Task to carry out: What is needed here is an exact transcription of all the entries.

*** Opening of Listed records ***

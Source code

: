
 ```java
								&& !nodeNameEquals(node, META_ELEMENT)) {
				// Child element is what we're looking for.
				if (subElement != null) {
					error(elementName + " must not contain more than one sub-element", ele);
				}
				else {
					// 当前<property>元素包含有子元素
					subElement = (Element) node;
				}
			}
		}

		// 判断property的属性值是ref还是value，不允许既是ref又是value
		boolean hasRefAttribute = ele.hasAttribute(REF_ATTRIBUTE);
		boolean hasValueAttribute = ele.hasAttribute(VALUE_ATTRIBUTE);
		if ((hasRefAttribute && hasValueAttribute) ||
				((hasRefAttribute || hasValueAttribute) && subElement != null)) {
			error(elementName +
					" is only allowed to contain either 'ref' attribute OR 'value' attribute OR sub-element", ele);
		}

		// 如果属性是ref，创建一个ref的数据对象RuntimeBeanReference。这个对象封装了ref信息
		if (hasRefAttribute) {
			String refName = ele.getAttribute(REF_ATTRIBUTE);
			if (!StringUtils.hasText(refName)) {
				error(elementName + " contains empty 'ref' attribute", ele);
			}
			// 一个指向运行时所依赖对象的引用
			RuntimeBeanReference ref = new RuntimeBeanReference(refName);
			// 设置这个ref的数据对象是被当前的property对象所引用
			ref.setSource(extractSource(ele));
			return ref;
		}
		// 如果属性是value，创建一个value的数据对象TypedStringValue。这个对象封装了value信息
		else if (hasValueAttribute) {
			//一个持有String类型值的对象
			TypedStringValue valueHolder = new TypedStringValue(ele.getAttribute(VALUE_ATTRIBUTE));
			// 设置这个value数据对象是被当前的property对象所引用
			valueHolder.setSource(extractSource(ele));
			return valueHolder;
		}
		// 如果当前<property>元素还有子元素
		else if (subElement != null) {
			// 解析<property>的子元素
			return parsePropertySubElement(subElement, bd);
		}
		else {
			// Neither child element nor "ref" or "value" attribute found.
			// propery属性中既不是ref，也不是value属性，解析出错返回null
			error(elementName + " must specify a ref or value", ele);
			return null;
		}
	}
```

*** Close of Listed records ***

Task output:
Source code

:
 ```java
								&& !nodeNameEquals(node, META_ELEMENT)) {
				// Child element is what we're looking for.
				if (subElement != null) {
					error(elementName + " must not contain more than one sub-element", ele);
				}
				else {
					// 当前<property>元素包含有子元素
					subElement = (Element) node;
				}
			}
		}

		// 判断property的属性值是ref还是value，不允许既是ref又是value
		boolean hasRefAttribute = ele.hasAttribute(REF_ATTRIBUTE);
		boolean hasValueAttribute = ele.hasAttribute(VALUE_ATTRIBUTE);
		if ((hasRefAttribute && hasValueAttribute) ||
				((hasRefAttribute || hasValueAttribute) && subElement != null)) {
			error(elementName +
					" is only allowed to contain either 'ref' attribute OR 'value' attribute OR sub-element", ele);
		}

		// 如果属性是ref，创建一个ref的数据对象RuntimeBeanReference。这个对象封装了ref信息
		if (hasRefAttribute) {
			String refName = ele.getAttribute(REF_ATTRIBUTE);
			if (!StringUtils.hasText(refName)) {
				error(elementName + " contains empty 'ref' attribute", ele);
			}
			// 一个指向运行时所依赖对象的引用
			RuntimeBeanReference ref = new RuntimeBeanReference(refName);
			// 设置这个ref的数据对象是被当前的property对象所引用
			ref.setSource(extractSource(ele));
			return ref;
		}
		// 如果属性是value，创建一个value的数据对象TypedStringValue。这个对象封装了value信息
		else if (hasValueAttribute) {
			//一个持有String类型值的对象
			TypedStringValue valueHolder = new TypedStringValue(ele.getAttribute(VALUE_ATTRIBUTE));
			// 设置这个value数据对象是被当前的property对象所引用
			valueHolder.setSource(extractSource(ele));
			return valueHolder;
		}
		// 如果当前<property>元素还有子元素
		else if (subElement != null) {
			// 解析<property>的子元素
			return parsePropertySubElement(subElement, bd);
		}
		else {
			// Neither child element nor "ref" or "value" attribute found.
			// propery属性中既不是ref，也不是value属性，解析出错返回null
			error(elementName + " must specify a ref or value", ele);
			return null;
		}
	}
```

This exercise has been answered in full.